§ Activity
Search the data for "beta" and copy every matching line.

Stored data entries
Segment Open

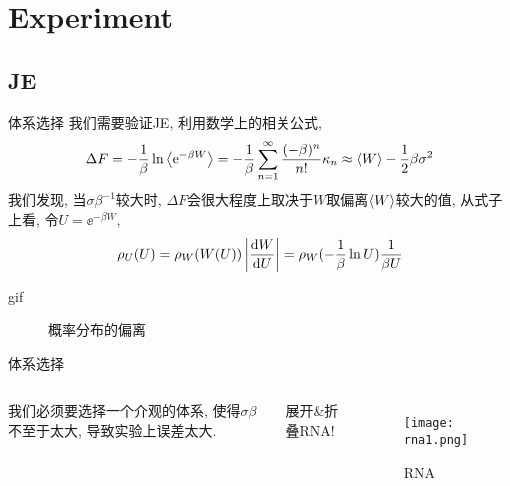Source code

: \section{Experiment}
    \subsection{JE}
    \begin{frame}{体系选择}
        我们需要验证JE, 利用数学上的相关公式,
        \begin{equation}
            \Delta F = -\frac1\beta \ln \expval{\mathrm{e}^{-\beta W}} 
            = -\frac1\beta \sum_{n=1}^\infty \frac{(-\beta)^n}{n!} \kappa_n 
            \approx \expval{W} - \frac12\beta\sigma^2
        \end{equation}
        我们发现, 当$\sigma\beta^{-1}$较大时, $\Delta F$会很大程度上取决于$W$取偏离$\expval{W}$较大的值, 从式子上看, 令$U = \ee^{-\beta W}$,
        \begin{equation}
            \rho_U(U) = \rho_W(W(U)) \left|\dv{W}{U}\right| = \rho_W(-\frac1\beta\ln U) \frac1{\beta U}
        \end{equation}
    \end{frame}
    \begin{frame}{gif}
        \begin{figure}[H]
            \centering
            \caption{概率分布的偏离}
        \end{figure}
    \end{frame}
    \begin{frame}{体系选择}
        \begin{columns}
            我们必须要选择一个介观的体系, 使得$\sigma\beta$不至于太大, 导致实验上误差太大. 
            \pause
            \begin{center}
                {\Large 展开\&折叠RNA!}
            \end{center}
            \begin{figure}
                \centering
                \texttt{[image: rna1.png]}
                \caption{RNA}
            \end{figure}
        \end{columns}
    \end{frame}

Segment Closed
Segment Open

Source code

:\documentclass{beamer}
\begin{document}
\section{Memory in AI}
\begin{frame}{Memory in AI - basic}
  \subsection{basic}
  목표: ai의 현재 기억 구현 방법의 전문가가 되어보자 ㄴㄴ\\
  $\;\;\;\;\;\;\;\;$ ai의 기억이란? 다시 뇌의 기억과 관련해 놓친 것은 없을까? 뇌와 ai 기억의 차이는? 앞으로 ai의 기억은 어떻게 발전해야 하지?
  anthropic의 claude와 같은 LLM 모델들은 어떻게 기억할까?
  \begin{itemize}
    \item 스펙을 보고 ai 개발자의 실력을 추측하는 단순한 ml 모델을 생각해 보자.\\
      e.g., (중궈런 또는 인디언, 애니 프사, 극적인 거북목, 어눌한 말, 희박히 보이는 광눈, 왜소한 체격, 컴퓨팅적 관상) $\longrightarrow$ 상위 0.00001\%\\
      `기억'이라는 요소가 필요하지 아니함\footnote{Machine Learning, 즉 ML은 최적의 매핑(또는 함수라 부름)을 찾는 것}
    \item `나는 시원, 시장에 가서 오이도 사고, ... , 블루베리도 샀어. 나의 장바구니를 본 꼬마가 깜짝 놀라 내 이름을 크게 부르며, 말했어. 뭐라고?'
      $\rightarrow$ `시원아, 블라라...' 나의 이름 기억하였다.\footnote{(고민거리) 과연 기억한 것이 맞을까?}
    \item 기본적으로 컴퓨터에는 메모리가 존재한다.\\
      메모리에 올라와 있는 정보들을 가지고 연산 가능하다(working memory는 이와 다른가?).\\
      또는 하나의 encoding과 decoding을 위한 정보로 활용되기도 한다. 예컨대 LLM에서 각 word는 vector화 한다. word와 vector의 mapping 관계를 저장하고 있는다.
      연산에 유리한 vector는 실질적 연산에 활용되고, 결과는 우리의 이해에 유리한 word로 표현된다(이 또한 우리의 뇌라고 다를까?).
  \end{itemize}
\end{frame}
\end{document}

Segment Closed

§ Result below
            \Delta F = -\frac1\beta \ln \expval{\mathrm{e}^{-\beta W}} 
            = -\frac1\beta \sum_{n=1}^\infty \frac{(-\beta)^n}{n!} \kappa_n 
            \approx \expval{W} - \frac12\beta\sigma^2
        我们发现, 当$\sigma\beta^{-1}$较大时, $\Delta F$会很大程度上取决于$W$取偏离$\expval{W}$较大的值, 从式子上看, 令$U = \ee^{-\beta W}$,
            \rho_U(U) = \rho_W(W(U)) \left|\dv{W}{U}\right| = \rho_W(-\frac1\beta\ln U) \frac1{\beta U}
            我们必须要选择一个介观的体系, 使得$\sigma\beta$不至于太大, 导致实验上误差太大. 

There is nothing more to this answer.